● Goal of the exercise: Only the lines containing "back" should appear in the answer, copied from the listing below.

-=-=-=-=-

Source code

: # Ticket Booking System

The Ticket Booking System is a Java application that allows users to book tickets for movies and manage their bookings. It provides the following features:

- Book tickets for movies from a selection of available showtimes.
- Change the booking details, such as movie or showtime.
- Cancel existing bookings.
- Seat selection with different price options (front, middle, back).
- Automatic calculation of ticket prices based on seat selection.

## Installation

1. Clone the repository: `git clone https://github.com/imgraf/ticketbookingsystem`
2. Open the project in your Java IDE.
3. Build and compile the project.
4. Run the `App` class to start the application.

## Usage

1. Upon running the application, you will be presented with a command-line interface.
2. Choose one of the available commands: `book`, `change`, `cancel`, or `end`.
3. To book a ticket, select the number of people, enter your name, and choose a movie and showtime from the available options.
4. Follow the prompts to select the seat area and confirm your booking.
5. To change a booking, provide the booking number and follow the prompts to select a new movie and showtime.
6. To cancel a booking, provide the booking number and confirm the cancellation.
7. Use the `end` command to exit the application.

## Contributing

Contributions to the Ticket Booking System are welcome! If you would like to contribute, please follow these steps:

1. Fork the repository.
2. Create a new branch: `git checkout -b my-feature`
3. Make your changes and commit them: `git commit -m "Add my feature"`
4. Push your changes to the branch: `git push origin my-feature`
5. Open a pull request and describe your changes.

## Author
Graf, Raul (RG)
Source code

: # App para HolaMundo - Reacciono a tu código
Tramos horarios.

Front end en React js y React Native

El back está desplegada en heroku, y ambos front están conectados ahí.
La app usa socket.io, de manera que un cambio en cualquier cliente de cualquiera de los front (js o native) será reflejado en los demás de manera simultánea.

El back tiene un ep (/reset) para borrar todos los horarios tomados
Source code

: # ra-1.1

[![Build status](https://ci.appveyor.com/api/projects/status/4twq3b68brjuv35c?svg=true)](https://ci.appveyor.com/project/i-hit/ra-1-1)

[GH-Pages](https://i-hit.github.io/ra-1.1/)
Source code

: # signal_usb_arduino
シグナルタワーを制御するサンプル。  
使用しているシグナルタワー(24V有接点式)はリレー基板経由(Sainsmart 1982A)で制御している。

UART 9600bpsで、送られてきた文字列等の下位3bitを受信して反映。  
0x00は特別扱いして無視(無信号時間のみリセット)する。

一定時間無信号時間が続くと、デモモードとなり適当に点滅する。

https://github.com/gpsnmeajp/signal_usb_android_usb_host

-=-=-=-=-

● Written solution:
- Seat selection with different price options (front, middle, back).
El back está desplegada en heroku, y ambos front están conectados ahí.
El back tiene un ep (/reset) para borrar todos los horarios tomados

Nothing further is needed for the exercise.